## Activity
Count the lines of the records below that hold the word "Revenue", and give only the number.
##############################
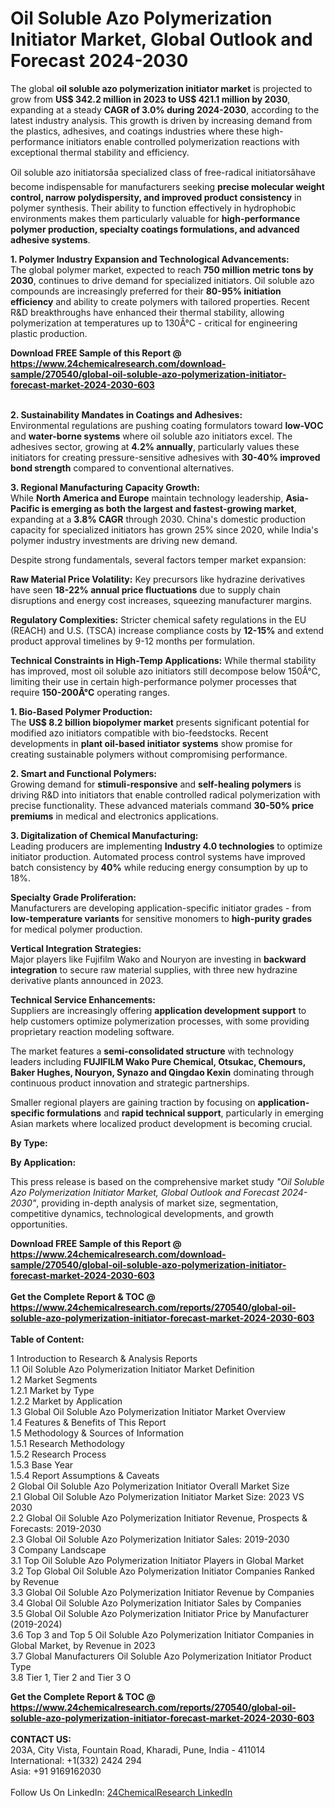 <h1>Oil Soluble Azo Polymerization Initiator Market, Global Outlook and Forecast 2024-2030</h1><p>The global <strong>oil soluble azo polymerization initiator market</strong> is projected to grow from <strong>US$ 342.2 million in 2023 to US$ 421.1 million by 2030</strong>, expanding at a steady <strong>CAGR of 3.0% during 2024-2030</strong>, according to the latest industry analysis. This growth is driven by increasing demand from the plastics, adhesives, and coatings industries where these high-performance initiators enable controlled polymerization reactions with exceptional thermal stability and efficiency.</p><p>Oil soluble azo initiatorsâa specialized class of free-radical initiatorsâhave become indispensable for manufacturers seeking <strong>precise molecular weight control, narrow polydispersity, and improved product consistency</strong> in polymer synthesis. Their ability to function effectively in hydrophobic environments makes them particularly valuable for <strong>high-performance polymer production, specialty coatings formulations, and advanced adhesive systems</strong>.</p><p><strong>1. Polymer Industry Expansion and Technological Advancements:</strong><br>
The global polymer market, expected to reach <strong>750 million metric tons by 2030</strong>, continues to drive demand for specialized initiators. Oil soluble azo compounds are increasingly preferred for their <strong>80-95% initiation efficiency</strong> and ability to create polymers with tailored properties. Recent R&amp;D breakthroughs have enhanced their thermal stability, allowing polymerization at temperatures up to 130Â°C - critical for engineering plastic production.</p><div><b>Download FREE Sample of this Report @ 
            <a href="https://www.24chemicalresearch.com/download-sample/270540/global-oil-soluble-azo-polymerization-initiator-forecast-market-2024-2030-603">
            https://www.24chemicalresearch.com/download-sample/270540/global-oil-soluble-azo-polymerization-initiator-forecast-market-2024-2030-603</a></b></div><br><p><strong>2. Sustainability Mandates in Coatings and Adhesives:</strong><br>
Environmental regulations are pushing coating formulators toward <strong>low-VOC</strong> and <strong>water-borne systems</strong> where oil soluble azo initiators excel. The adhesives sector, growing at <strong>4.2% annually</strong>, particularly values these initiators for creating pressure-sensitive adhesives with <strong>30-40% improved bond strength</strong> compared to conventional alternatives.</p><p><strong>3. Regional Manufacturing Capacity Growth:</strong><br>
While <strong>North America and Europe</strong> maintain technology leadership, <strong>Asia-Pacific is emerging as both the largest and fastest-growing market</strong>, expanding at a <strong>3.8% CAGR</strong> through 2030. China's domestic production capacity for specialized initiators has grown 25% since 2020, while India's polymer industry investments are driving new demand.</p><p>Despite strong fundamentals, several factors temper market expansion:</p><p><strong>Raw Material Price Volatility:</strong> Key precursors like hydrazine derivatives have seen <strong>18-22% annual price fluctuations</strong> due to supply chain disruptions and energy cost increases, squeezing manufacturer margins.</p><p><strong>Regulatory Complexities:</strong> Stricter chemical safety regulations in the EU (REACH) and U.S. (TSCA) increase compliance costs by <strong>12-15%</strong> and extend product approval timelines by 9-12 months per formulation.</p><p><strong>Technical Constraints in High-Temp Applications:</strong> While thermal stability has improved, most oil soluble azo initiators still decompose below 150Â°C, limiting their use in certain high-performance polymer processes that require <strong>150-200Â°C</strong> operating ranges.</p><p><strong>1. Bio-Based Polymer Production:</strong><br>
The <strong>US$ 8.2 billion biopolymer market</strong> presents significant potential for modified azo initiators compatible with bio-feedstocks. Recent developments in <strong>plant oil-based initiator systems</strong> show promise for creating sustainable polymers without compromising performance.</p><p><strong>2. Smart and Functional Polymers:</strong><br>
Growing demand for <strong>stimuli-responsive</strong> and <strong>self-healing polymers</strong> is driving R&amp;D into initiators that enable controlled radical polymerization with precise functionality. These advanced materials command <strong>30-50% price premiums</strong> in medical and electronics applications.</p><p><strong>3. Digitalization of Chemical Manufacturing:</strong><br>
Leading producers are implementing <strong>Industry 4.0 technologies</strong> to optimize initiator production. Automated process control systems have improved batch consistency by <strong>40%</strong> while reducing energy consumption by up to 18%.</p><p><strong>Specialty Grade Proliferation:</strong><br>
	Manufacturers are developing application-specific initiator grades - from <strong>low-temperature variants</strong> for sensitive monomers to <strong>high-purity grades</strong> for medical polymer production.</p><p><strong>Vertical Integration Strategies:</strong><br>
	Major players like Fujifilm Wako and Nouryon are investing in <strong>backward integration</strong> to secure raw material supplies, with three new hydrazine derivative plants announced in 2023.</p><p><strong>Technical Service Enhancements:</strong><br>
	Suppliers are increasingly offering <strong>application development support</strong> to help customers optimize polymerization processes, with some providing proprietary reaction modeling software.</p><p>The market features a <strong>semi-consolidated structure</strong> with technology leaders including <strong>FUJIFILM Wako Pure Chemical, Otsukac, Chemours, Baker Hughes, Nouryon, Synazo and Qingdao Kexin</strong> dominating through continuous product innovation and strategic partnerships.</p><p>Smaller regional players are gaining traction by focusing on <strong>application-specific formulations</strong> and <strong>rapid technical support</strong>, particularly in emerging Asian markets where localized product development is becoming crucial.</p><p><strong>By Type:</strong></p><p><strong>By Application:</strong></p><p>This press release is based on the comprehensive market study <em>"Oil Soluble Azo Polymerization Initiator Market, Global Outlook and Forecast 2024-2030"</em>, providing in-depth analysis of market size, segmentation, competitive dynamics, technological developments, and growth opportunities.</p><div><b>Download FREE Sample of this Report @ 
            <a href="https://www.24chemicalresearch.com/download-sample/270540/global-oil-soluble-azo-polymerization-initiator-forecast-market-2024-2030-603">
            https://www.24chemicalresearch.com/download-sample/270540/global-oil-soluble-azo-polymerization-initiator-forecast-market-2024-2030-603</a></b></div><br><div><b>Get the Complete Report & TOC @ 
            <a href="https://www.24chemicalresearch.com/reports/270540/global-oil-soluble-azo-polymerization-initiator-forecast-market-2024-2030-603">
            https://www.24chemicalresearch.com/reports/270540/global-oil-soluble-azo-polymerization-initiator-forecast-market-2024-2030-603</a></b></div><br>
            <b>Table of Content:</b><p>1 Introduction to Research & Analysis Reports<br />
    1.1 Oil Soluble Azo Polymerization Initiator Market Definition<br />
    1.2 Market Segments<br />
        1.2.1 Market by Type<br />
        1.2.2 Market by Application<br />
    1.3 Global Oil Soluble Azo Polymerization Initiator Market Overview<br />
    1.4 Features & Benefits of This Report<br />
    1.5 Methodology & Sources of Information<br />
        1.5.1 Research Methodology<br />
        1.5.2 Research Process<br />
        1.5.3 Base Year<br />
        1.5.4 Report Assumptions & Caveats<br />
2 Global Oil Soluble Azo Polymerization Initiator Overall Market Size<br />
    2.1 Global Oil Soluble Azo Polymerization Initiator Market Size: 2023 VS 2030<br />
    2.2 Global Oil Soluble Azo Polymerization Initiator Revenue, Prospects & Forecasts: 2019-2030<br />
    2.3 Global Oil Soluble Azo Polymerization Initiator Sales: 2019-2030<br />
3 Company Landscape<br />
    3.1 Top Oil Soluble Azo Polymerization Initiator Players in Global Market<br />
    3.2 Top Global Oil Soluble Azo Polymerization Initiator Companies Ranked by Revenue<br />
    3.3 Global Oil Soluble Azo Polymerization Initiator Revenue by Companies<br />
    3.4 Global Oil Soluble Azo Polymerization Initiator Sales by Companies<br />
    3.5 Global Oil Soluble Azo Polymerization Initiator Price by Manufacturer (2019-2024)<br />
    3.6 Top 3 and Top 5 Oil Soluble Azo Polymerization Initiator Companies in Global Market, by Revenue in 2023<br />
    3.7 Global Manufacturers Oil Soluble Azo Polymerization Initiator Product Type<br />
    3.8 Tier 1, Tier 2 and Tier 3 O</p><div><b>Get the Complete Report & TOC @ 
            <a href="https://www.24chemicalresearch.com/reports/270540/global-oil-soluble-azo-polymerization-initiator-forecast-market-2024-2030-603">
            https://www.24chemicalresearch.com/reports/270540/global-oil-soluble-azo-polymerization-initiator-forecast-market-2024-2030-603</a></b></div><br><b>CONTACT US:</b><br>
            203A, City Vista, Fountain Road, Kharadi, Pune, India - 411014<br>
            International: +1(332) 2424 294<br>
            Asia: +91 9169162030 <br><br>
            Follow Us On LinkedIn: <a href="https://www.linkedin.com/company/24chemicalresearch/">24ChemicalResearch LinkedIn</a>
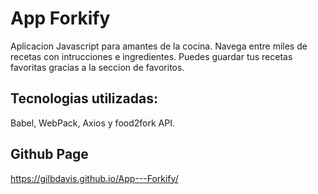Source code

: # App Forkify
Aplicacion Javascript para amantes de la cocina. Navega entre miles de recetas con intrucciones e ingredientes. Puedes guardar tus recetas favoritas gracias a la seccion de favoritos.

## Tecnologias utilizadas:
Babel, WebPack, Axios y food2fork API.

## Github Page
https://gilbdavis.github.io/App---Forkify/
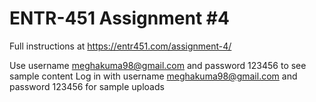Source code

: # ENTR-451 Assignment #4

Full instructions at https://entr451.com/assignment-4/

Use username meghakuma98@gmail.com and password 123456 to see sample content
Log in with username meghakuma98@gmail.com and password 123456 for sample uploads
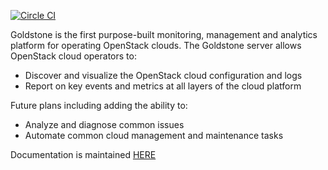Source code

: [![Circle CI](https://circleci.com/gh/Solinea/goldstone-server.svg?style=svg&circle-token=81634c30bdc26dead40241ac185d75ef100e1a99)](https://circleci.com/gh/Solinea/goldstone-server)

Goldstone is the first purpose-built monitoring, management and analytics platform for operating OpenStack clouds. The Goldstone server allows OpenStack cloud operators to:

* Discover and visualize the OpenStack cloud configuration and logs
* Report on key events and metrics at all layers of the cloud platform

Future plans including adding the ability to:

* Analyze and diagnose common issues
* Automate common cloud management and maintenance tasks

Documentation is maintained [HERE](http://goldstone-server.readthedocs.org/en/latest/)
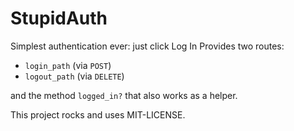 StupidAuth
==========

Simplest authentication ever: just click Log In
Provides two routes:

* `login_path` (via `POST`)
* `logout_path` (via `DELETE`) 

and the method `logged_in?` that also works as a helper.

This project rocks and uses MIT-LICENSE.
##############################
## Exercise output
4